Take each line of the entries below that contains "than" and copy it.

#### INPUT DATA
┄┄┄┄┄┄┄┄┄┄┄┄┄┄┄┄┄┄┄┄
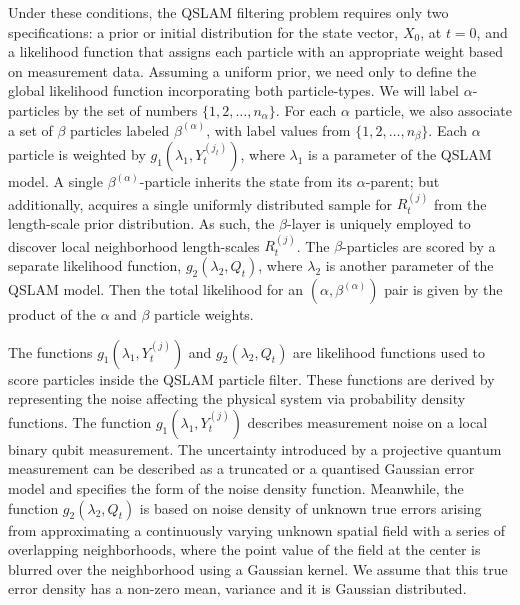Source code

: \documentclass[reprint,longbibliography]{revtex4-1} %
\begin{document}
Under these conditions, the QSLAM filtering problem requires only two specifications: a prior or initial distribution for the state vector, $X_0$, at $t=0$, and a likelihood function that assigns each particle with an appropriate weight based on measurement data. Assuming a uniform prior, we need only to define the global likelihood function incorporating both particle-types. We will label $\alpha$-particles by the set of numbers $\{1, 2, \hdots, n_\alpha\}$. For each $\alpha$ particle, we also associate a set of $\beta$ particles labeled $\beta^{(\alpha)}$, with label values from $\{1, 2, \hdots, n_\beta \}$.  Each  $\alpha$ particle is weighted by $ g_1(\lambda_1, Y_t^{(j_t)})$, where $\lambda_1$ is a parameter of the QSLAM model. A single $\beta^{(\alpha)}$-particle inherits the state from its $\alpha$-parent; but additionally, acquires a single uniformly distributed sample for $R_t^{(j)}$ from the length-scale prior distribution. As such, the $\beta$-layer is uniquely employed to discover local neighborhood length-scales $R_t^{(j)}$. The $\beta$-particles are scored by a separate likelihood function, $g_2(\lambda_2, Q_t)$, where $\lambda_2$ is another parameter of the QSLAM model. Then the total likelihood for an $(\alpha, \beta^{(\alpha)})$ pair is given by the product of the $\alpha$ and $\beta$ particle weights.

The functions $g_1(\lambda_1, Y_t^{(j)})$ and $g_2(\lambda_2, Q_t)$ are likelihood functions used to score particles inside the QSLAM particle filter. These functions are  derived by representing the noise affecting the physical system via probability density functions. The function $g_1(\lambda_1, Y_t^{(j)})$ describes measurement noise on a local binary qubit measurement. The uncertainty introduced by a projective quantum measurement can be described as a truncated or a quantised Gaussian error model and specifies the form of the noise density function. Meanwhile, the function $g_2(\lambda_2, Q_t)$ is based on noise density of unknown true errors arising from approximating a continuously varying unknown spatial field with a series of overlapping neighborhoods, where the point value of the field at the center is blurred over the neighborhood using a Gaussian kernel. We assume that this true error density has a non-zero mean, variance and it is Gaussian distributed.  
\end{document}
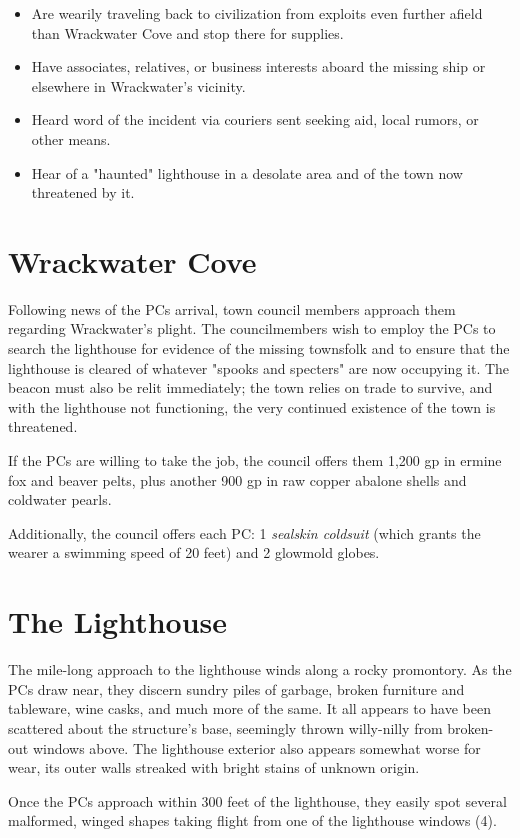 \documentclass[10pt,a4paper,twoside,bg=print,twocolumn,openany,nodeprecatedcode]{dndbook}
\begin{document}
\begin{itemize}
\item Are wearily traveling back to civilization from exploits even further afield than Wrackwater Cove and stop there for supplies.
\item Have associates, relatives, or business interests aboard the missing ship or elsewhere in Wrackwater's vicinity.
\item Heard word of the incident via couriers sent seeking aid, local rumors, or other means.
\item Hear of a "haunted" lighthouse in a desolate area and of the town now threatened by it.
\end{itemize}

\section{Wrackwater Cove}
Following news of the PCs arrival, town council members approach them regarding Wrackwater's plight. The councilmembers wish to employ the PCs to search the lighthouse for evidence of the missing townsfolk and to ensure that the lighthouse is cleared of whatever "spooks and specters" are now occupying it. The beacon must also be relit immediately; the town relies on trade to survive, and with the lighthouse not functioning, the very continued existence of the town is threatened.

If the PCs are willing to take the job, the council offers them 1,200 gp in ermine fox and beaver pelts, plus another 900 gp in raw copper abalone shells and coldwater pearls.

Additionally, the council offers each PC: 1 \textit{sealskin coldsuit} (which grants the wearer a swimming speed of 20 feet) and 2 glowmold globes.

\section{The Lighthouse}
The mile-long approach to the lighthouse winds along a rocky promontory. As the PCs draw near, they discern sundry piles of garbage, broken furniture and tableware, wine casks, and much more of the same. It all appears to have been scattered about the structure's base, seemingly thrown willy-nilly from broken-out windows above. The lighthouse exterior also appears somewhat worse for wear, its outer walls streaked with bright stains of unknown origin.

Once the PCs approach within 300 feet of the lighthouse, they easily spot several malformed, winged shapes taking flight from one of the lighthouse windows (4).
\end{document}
┄┄┄┄┄┄┄┄┄┄┄┄┄┄┄┄┄┄┄┄
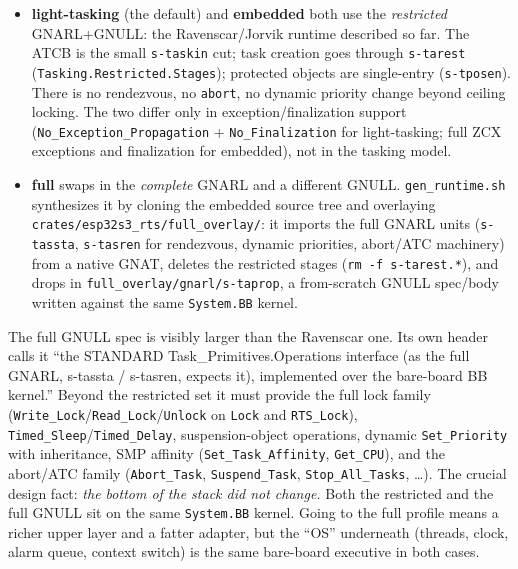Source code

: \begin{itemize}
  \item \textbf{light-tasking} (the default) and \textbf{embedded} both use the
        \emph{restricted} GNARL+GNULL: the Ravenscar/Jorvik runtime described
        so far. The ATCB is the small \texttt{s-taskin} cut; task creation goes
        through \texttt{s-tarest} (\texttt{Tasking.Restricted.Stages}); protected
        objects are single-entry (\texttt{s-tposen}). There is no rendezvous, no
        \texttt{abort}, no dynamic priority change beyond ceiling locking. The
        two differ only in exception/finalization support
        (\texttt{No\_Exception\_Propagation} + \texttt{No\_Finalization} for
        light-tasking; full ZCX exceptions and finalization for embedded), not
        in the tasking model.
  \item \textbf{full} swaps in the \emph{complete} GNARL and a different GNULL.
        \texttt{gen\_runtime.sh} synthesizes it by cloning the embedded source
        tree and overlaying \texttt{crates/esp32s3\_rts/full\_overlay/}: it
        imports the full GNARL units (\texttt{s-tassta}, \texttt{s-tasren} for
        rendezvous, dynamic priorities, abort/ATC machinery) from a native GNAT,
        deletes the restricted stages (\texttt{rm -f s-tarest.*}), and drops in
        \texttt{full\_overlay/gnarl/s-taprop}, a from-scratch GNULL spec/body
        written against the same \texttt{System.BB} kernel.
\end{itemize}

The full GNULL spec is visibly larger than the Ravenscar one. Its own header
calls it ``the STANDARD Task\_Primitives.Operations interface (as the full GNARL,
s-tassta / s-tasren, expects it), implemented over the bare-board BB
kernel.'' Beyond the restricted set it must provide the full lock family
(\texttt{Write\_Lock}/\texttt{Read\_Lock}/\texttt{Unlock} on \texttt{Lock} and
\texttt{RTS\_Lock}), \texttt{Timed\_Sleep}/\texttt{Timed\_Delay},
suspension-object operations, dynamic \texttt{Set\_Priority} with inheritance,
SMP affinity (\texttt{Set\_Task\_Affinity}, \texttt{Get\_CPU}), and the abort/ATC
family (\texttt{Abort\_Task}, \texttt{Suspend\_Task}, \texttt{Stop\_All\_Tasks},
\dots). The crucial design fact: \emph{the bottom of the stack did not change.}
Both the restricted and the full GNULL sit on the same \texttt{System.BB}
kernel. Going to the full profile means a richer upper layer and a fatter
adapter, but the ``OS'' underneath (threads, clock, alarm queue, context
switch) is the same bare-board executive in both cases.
┄┄┄┄┄┄┄┄┄┄┄┄┄┄┄┄┄┄┄┄
#### RESULT BELOW
\item Are wearily traveling back to civilization from exploits even further afield than Wrackwater Cove and stop there for supplies.
The full GNULL spec is visibly larger than the Ravenscar one. Its own header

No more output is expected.